* [DATA SHOWN]:
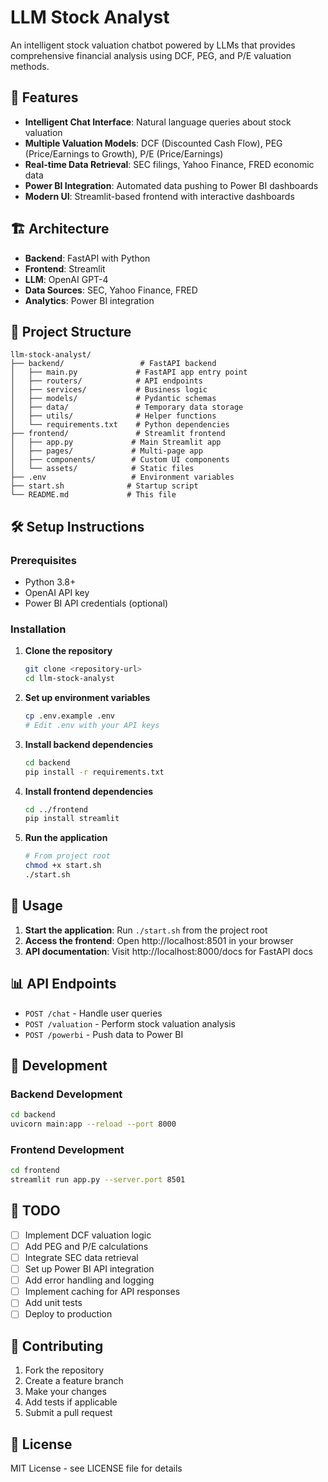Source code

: # LLM Stock Analyst

An intelligent stock valuation chatbot powered by LLMs that provides comprehensive financial analysis using DCF, PEG, and P/E valuation methods.

## 🚀 Features

- **Intelligent Chat Interface**: Natural language queries about stock valuation
- **Multiple Valuation Models**: DCF (Discounted Cash Flow), PEG (Price/Earnings to Growth), P/E (Price/Earnings)
- **Real-time Data Retrieval**: SEC filings, Yahoo Finance, FRED economic data
- **Power BI Integration**: Automated data pushing to Power BI dashboards
- **Modern UI**: Streamlit-based frontend with interactive dashboards

## 🏗️ Architecture

- **Backend**: FastAPI with Python
- **Frontend**: Streamlit
- **LLM**: OpenAI GPT-4
- **Data Sources**: SEC, Yahoo Finance, FRED
- **Analytics**: Power BI integration

## 📁 Project Structure

```
llm-stock-analyst/
├── backend/                 # FastAPI backend
│   ├── main.py             # FastAPI app entry point
│   ├── routers/            # API endpoints
│   ├── services/           # Business logic
│   ├── models/             # Pydantic schemas
│   ├── data/               # Temporary data storage
│   ├── utils/              # Helper functions
│   └── requirements.txt    # Python dependencies
├── frontend/               # Streamlit frontend
│   ├── app.py             # Main Streamlit app
│   ├── pages/             # Multi-page app
│   ├── components/        # Custom UI components
│   └── assets/            # Static files
├── .env                   # Environment variables
├── start.sh              # Startup script
└── README.md             # This file
```

## 🛠️ Setup Instructions

### Prerequisites
- Python 3.8+
- OpenAI API key
- Power BI API credentials (optional)

### Installation

1. **Clone the repository**
   ```bash
   git clone <repository-url>
   cd llm-stock-analyst
   ```

2. **Set up environment variables**
   ```bash
   cp .env.example .env
   # Edit .env with your API keys
   ```

3. **Install backend dependencies**
   ```bash
   cd backend
   pip install -r requirements.txt
   ```

4. **Install frontend dependencies**
   ```bash
   cd ../frontend
   pip install streamlit
   ```

5. **Run the application**
   ```bash
   # From project root
   chmod +x start.sh
   ./start.sh
   ```

## 🚀 Usage

1. **Start the application**: Run `./start.sh` from the project root
2. **Access the frontend**: Open http://localhost:8501 in your browser
3. **API documentation**: Visit http://localhost:8000/docs for FastAPI docs

## 📊 API Endpoints

- `POST /chat` - Handle user queries
- `POST /valuation` - Perform stock valuation analysis
- `POST /powerbi` - Push data to Power BI

## 🔧 Development

### Backend Development
```bash
cd backend
uvicorn main:app --reload --port 8000
```

### Frontend Development
```bash
cd frontend
streamlit run app.py --server.port 8501
```

## 📝 TODO

- [ ] Implement DCF valuation logic
- [ ] Add PEG and P/E calculations
- [ ] Integrate SEC data retrieval
- [ ] Set up Power BI API integration
- [ ] Add error handling and logging
- [ ] Implement caching for API responses
- [ ] Add unit tests
- [ ] Deploy to production

## 🤝 Contributing

1. Fork the repository
2. Create a feature branch
3. Make your changes
4. Add tests if applicable
5. Submit a pull request

## 📄 License

MIT License - see LICENSE file for details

* [EXERCISE AIM]:
Reproduce every record above exactly, omitting the pictures.

* [REPLY TO THE EXERCISE]:
Source code

: # LLM Stock Analyst

An intelligent stock valuation chatbot powered by LLMs that provides comprehensive financial analysis using DCF, PEG, and P/E valuation methods.

## 🚀 Features

- **Intelligent Chat Interface**: Natural language queries about stock valuation
- **Multiple Valuation Models**: DCF (Discounted Cash Flow), PEG (Price/Earnings to Growth), P/E (Price/Earnings)
- **Real-time Data Retrieval**: SEC filings, Yahoo Finance, FRED economic data
- **Power BI Integration**: Automated data pushing to Power BI dashboards
- **Modern UI**: Streamlit-based frontend with interactive dashboards

## 🏗️ Architecture

- **Backend**: FastAPI with Python
- **Frontend**: Streamlit
- **LLM**: OpenAI GPT-4
- **Data Sources**: SEC, Yahoo Finance, FRED
- **Analytics**: Power BI integration

## 📁 Project Structure

```
llm-stock-analyst/
├── backend/                 # FastAPI backend
│   ├── main.py             # FastAPI app entry point
│   ├── routers/            # API endpoints
│   ├── services/           # Business logic
│   ├── models/             # Pydantic schemas
│   ├── data/               # Temporary data storage
│   ├── utils/              # Helper functions
│   └── requirements.txt    # Python dependencies
├── frontend/               # Streamlit frontend
│   ├── app.py             # Main Streamlit app
│   ├── pages/             # Multi-page app
│   ├── components/        # Custom UI components
│   └── assets/            # Static files
├── .env                   # Environment variables
├── start.sh              # Startup script
└── README.md             # This file
```

## 🛠️ Setup Instructions

### Prerequisites
- Python 3.8+
- OpenAI API key
- Power BI API credentials (optional)

### Installation

1. **Clone the repository**
   ```bash
   git clone <repository-url>
   cd llm-stock-analyst
   ```

2. **Set up environment variables**
   ```bash
   cp .env.example .env
   # Edit .env with your API keys
   ```

3. **Install backend dependencies**
   ```bash
   cd backend
   pip install -r requirements.txt
   ```

4. **Install frontend dependencies**
   ```bash
   cd ../frontend
   pip install streamlit
   ```

5. **Run the application**
   ```bash
   # From project root
   chmod +x start.sh
   ./start.sh
   ```

## 🚀 Usage

1. **Start the application**: Run `./start.sh` from the project root
2. **Access the frontend**: Open http://localhost:8501 in your browser
3. **API documentation**: Visit http://localhost:8000/docs for FastAPI docs

## 📊 API Endpoints

- `POST /chat` - Handle user queries
- `POST /valuation` - Perform stock valuation analysis
- `POST /powerbi` - Push data to Power BI

## 🔧 Development

### Backend Development
```bash
cd backend
uvicorn main:app --reload --port 8000
```

### Frontend Development
```bash
cd frontend
streamlit run app.py --server.port 8501
```

## 📝 TODO

- [ ] Implement DCF valuation logic
- [ ] Add PEG and P/E calculations
- [ ] Integrate SEC data retrieval
- [ ] Set up Power BI API integration
- [ ] Add error handling and logging
- [ ] Implement caching for API responses
- [ ] Add unit tests
- [ ] Deploy to production

## 🤝 Contributing

1. Fork the repository
2. Create a feature branch
3. Make your changes
4. Add tests if applicable
5. Submit a pull request

## 📄 License

MIT License - see LICENSE file for details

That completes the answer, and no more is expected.